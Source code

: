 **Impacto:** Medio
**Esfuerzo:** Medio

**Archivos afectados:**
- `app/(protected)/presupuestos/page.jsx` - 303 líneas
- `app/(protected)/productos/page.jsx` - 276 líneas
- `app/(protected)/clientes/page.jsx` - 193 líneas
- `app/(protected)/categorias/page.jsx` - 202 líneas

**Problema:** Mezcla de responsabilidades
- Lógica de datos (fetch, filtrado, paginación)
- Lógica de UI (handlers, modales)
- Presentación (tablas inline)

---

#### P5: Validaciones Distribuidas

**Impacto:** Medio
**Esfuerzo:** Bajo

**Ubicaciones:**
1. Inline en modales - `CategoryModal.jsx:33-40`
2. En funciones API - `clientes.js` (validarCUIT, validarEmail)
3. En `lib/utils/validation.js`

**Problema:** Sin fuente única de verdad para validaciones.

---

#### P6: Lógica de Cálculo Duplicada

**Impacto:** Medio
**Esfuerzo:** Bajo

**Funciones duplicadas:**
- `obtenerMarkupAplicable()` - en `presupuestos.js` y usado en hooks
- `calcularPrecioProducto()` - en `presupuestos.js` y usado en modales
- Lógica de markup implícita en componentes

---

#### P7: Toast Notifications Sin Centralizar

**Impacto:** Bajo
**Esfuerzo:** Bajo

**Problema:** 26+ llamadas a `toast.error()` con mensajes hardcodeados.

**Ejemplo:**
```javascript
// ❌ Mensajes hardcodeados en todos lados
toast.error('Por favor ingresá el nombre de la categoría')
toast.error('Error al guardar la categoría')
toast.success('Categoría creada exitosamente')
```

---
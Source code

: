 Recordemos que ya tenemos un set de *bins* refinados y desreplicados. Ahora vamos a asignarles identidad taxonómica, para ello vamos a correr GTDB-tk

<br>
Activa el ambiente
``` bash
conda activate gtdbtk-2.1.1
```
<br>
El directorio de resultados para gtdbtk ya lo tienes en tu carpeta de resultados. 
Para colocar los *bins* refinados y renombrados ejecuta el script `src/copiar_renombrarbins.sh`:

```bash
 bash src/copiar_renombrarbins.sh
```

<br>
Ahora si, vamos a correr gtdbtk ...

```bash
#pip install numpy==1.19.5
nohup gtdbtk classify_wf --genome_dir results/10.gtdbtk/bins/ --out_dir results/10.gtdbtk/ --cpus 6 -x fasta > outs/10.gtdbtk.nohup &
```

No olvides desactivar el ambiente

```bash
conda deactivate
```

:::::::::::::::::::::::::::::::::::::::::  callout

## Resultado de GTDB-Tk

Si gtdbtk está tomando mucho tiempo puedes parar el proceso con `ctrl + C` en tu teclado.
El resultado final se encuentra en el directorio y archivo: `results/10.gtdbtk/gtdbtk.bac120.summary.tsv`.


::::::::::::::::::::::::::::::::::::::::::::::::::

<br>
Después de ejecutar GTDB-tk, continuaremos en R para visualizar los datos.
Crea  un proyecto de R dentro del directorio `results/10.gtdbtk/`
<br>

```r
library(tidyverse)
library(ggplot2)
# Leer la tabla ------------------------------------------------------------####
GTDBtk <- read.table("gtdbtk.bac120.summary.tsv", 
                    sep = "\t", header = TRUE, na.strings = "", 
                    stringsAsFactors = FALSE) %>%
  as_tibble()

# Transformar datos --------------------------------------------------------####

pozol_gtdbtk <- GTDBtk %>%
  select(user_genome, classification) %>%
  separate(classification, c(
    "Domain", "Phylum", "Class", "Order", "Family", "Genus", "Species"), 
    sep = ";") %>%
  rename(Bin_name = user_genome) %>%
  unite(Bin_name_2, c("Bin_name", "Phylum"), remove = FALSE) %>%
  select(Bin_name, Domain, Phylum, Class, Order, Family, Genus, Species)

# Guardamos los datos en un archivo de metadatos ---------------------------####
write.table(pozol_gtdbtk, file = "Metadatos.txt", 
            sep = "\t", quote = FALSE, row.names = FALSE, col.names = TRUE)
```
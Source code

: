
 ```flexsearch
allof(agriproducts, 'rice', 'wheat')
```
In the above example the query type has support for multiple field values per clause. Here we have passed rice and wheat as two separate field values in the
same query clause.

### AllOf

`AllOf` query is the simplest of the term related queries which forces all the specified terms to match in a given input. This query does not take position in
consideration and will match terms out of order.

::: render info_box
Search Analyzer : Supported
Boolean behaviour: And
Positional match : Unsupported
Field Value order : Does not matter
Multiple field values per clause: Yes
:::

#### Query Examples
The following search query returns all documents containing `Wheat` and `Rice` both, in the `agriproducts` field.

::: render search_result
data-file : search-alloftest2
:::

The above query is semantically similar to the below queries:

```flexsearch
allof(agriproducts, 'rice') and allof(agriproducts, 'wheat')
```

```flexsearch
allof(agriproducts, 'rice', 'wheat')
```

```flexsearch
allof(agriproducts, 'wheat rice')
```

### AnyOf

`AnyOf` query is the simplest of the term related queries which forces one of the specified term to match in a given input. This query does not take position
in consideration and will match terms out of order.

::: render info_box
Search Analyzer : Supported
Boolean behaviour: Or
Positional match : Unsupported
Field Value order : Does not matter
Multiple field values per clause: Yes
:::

**********

= YOUR TASK =
Retype exactly the span of lines from the one with "#### P5: Validaciones Distribuidas" through the one with "El directorio de"; include both ends and omit the rest of the material.

= RESULT OF THIS EXERCISE =
#### P5: Validaciones Distribuidas

**Impacto:** Medio
**Esfuerzo:** Bajo

**Ubicaciones:**
1. Inline en modales - `CategoryModal.jsx:33-40`
2. En funciones API - `clientes.js` (validarCUIT, validarEmail)
3. En `lib/utils/validation.js`

**Problema:** Sin fuente única de verdad para validaciones.

---

#### P6: Lógica de Cálculo Duplicada

**Impacto:** Medio
**Esfuerzo:** Bajo

**Funciones duplicadas:**
- `obtenerMarkupAplicable()` - en `presupuestos.js` y usado en hooks
- `calcularPrecioProducto()` - en `presupuestos.js` y usado en modales
- Lógica de markup implícita en componentes

---

#### P7: Toast Notifications Sin Centralizar

**Impacto:** Bajo
**Esfuerzo:** Bajo

**Problema:** 26+ llamadas a `toast.error()` con mensajes hardcodeados.

**Ejemplo:**
```javascript
// ❌ Mensajes hardcodeados en todos lados
toast.error('Por favor ingresá el nombre de la categoría')
toast.error('Error al guardar la categoría')
toast.success('Categoría creada exitosamente')
```

---
Source code

: Recordemos que ya tenemos un set de *bins* refinados y desreplicados. Ahora vamos a asignarles identidad taxonómica, para ello vamos a correr GTDB-tk

<br>
Activa el ambiente
``` bash
conda activate gtdbtk-2.1.1
```
<br>
El directorio de resultados para gtdbtk ya lo tienes en tu carpeta de resultados. 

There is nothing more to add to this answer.